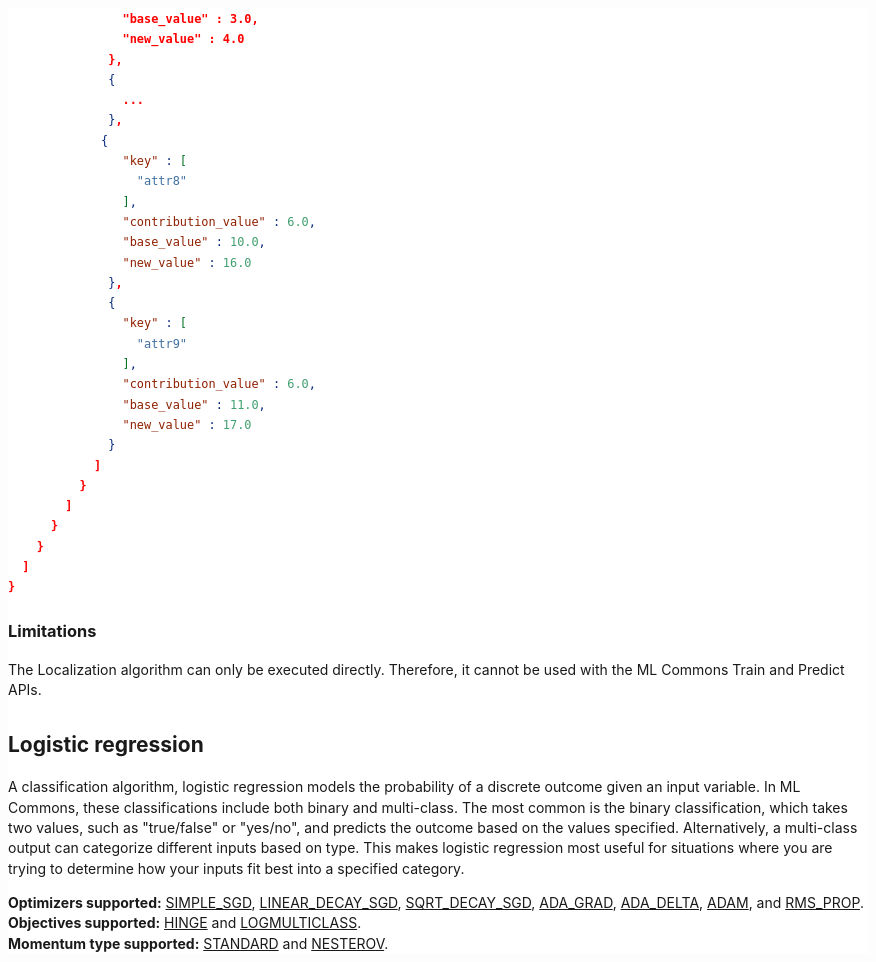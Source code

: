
 ```json
                "base_value" : 3.0,
                "new_value" : 4.0
              },
              {
                ...
              },
             {
                "key" : [
                  "attr8"
                ],
                "contribution_value" : 6.0,
                "base_value" : 10.0,
                "new_value" : 16.0
              },
              {
                "key" : [
                  "attr9"
                ],
                "contribution_value" : 6.0,
                "base_value" : 11.0,
                "new_value" : 17.0
              }
            ]
          }
        ]
      }
    }
  ]
}
```  

### Limitations

The Localization algorithm can only be executed directly. Therefore, it cannot be used with the ML Commons Train and Predict APIs.

## Logistic regression

A classification algorithm, logistic regression models the probability of a discrete outcome given an input variable. In ML Commons, these classifications include both binary and multi-class. The most common is the binary classification, which takes two values, such as "true/false" or "yes/no", and predicts the outcome based on the values specified. Alternatively, a multi-class output can categorize different inputs based on type. This makes logistic regression most useful for situations where you are trying to determine how your inputs fit best into a specified category. 

**Optimizers supported:** [SIMPLE_SGD](https://tribuo.org/learn/4.2/javadoc/org/tribuo/math/optimisers/SGD.html#:~:text=learning%20rate%20SGD.-,getSimpleSGD,-public%20static%C2%A0), [LINEAR_DECAY_SGD](https://tribuo.org/learn/4.2/javadoc/org/tribuo/math/optimisers/SGD.html#:~:text=linear%20decay%20SGD.-,getLinearDecaySGD,-public%20static%C2%A0), [SQRT_DECAY_SGD](https://tribuo.org/learn/4.2/javadoc/org/tribuo/math/optimisers/SGD.html#:~:text=sqrt%20decay%20SGD.-,getSqrtDecaySGD,-public%20static%C2%A0), [ADA_GRAD](https://tribuo.org/learn/4.2/javadoc/org/tribuo/math/optimisers/AdaGrad.html), [ADA_DELTA](https://tribuo.org/learn/4.1/javadoc/org/tribuo/math/optimisers/AdaDelta.html), [ADAM](https://tribuo.org/learn/4.1/javadoc/org/tribuo/math/optimisers/Adam.html), and [RMS_PROP](https://tribuo.org/learn/4.1/javadoc/org/tribuo/math/optimisers/RMSProp.html).
**Objectives supported:** [HINGE](https://tribuo.org/learn/4.2/javadoc/org/tribuo/classification/sgd/objectives/Hinge.html) and [LOGMULTICLASS](https://tribuo.org/learn/4.2/javadoc/org/tribuo/classification/sgd/objectives/LogMulticlass.html).  
**Momentum type supported:** [STANDARD](https://tribuo.org/learn/4.2/javadoc/org/tribuo/math/optimisers/SGD.Momentum.html#STANDARD:~:text=No%20momentum.-,STANDARD,-public%20static%20final) and [NESTEROV](https://tribuo.org/learn/4.2/javadoc/org/tribuo/math/optimisers/SGD.Momentum.html#STANDARD:~:text=Standard%20momentum.-,NESTEROV,-public%20static%20final).  
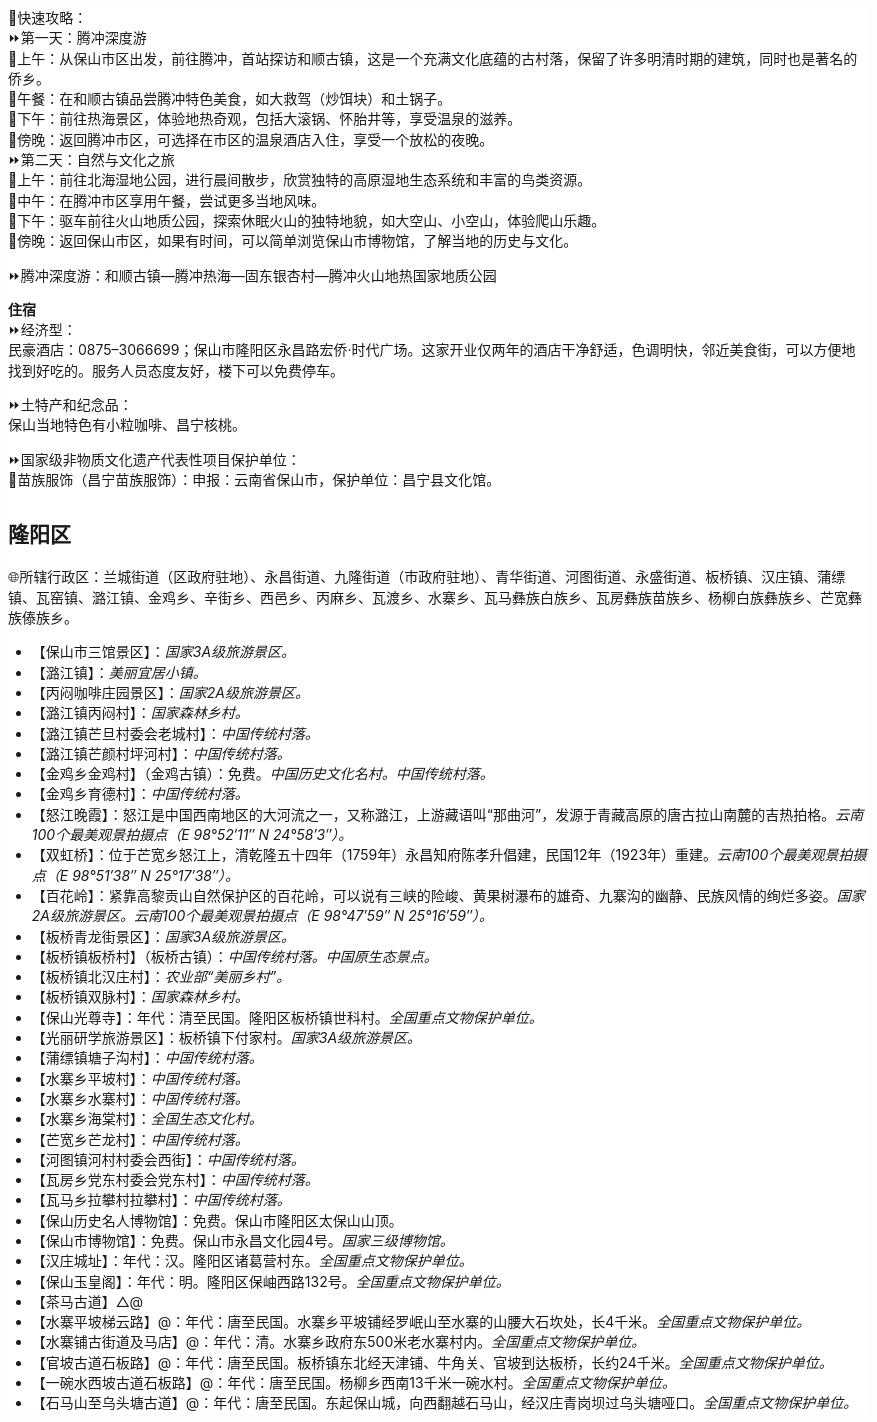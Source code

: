 🧭快速攻略：  
⏩第一天：腾冲深度游  
🔸上午：从保山市区出发，前往腾冲，首站探访和顺古镇，这是一个充满文化底蕴的古村落，保留了许多明清时期的建筑，同时也是著名的侨乡。  
🔸午餐：在和顺古镇品尝腾冲特色美食，如大救驾（炒饵块）和土锅子。  
🔸下午：前往热海景区，体验地热奇观，包括大滚锅、怀胎井等，享受温泉的滋养。  
🔸傍晚：返回腾冲市区，可选择在市区的温泉酒店入住，享受一个放松的夜晚。  
⏩第二天：自然与文化之旅  
🔸上午：前往北海湿地公园，进行晨间散步，欣赏独特的高原湿地生态系统和丰富的鸟类资源。  
🔸中午：在腾冲市区享用午餐，尝试更多当地风味。  
🔸下午：驱车前往火山地质公园，探索休眠火山的独特地貌，如大空山、小空山，体验爬山乐趣。  
🔸傍晚：返回保山市区，如果有时间，可以简单浏览保山市博物馆，了解当地的历史与文化。  

⏩腾冲深度游：和顺古镇—腾冲热海—固东银杏村—腾冲火山地热国家地质公园  

**住宿**  
⏩经济型：  
民豪酒店：0875–3066699；保山市隆阳区永昌路宏侨·时代广场。这家开业仅两年的酒店干净舒适，色调明快，邻近美食街，可以方便地找到好吃的。服务人员态度友好，楼下可以免费停车。  

⏩土特产和纪念品：  
保山当地特色有小粒咖啡、昌宁核桃。  

⏩国家级非物质文化遗产代表性项目保护单位：  
🔸苗族服饰（昌宁苗族服饰）：申报：云南省保山市，保护单位：昌宁县文化馆。  

## 隆阳区  
🌐所辖行政区：兰城街道（区政府驻地）、永昌街道、九隆街道（市政府驻地）、青华街道、河图街道、永盛街道、板桥镇、汉庄镇、蒲缥镇、瓦窑镇、潞江镇、金鸡乡、辛街乡、西邑乡、丙麻乡、瓦渡乡、水寨乡、瓦马彝族白族乡、瓦房彝族苗族乡、杨柳白族彝族乡、芒宽彝族傣族乡。  

* 【保山市三馆景区】：*国家3A级旅游景区。*  
* 【潞江镇】：*美丽宜居小镇。*  
* 【丙闷咖啡庄园景区】：*国家2A级旅游景区。*  
* 【潞江镇丙闷村】：*国家森林乡村。*  
* 【潞江镇芒旦村委会老城村】：*中国传统村落。*  
* 【潞江镇芒颜村坪河村】：*中国传统村落。*  
* 【金鸡乡金鸡村】（金鸡古镇）：免费。*中国历史文化名村。中国传统村落。*  
* 【金鸡乡育德村】：*中国传统村落。*  
* 【怒江晚霞】：怒江是中国西南地区的大河流之一，又称潞江，上游藏语叫“那曲河”，发源于青藏高原的唐古拉山南麓的吉热拍格。*云南100个最美观景拍摄点（E 98°52′11″ N 24°58′3″）。*  
* 【双虹桥】：位于芒宽乡怒江上，清乾隆五十四年（1759年）永昌知府陈孝升倡建，民国12年（1923年）重建。*云南100个最美观景拍摄点（E 98°51′38″ N 25°17′38″）。*  
* 【百花岭】：紧靠高黎贡山自然保护区的百花岭，可以说有三峡的险峻、黄果树瀑布的雄奇、九寨沟的幽静、民族风情的绚烂多姿。*国家2A级旅游景区。云南100个最美观景拍摄点（E 98°47′59″ N 25°16′59″）。*  
* 【板桥青龙街景区】：*国家3A级旅游景区。*  
* 【板桥镇板桥村】（板桥古镇）：*中国传统村落。中国原生态景点。*  
* 【板桥镇北汉庄村】：*农业部“美丽乡村”。*  
* 【板桥镇双脉村】：*国家森林乡村。*  
* 【保山光尊寺】：年代：清至民国。隆阳区板桥镇世科村。*全国重点文物保护单位。*  
* 【光丽研学旅游景区】：板桥镇下付家村。*国家3A级旅游景区。*  
* 【蒲缥镇塘子沟村】：*中国传统村落。*  
* 【水寨乡平坡村】：*中国传统村落。*  
* 【水寨乡水寨村】：*中国传统村落。*  
* 【水寨乡海棠村】：*全国生态文化村。*  
* 【芒宽乡芒龙村】：*中国传统村落。*  
* 【河图镇河村村委会西街】：*中国传统村落。*  
* 【瓦房乡党东村委会党东村】：*中国传统村落。*  
* 【瓦马乡拉攀村拉攀村】：*中国传统村落。*  
* 【保山历史名人博物馆】：免费。保山市隆阳区太保山山顶。  
* 【保山市博物馆】：免费。保山市永昌文化园4号。*国家三级博物馆。*  
* 【汉庄城址】：年代：汉。隆阳区诸葛营村东。*全国重点文物保护单位。*  
* 【保山玉皇阁】：年代：明。隆阳区保岫西路132号。*全国重点文物保护单位。*  
* 【茶马古道】△@  
* 【水寨平坡梯云路】@：年代：唐至民国。水寨乡平坡铺经罗岷山至水寨的山腰大石坎处，长4千米。*全国重点文物保护单位。*  
* 【水寨铺古街道及马店】@：年代：清。水寨乡政府东500米老水寨村内。*全国重点文物保护单位。*  
* 【官坡古道石板路】@：年代：唐至民国。板桥镇东北经天津铺、牛角关、官坡到达板桥，长约24千米。*全国重点文物保护单位。*  
* 【一碗水西坡古道石板路】@：年代：唐至民国。杨柳乡西南13千米一碗水村。*全国重点文物保护单位。*  
* 【石马山至乌头塘古道】@：年代：唐至民国。东起保山城，向西翻越石马山，经汉庄青岗坝过乌头塘哑口。*全国重点文物保护单位。*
------------------------------------------------
▶ [Task]:
Please return all lines above in which the string "public" is found.

▶ [Solution to this exercise]:
**Optimizers supported:** [SIMPLE_SGD](https://tribuo.org/learn/4.2/javadoc/org/tribuo/math/optimisers/SGD.html#:~:text=learning%20rate%20SGD.-,getSimpleSGD,-public%20static%C2%A0), [LINEAR_DECAY_SGD](https://tribuo.org/learn/4.2/javadoc/org/tribuo/math/optimisers/SGD.html#:~:text=linear%20decay%20SGD.-,getLinearDecaySGD,-public%20static%C2%A0), [SQRT_DECAY_SGD](https://tribuo.org/learn/4.2/javadoc/org/tribuo/math/optimisers/SGD.html#:~:text=sqrt%20decay%20SGD.-,getSqrtDecaySGD,-public%20static%C2%A0), [ADA_GRAD](https://tribuo.org/learn/4.2/javadoc/org/tribuo/math/optimisers/AdaGrad.html), [ADA_DELTA](https://tribuo.org/learn/4.1/javadoc/org/tribuo/math/optimisers/AdaDelta.html), [ADAM](https://tribuo.org/learn/4.1/javadoc/org/tribuo/math/optimisers/Adam.html), and [RMS_PROP](https://tribuo.org/learn/4.1/javadoc/org/tribuo/math/optimisers/RMSProp.html).
**Momentum type supported:** [STANDARD](https://tribuo.org/learn/4.2/javadoc/org/tribuo/math/optimisers/SGD.Momentum.html#STANDARD:~:text=No%20momentum.-,STANDARD,-public%20static%20final) and [NESTEROV](https://tribuo.org/learn/4.2/javadoc/org/tribuo/math/optimisers/SGD.Momentum.html#STANDARD:~:text=Standard%20momentum.-,NESTEROV,-public%20static%20final).  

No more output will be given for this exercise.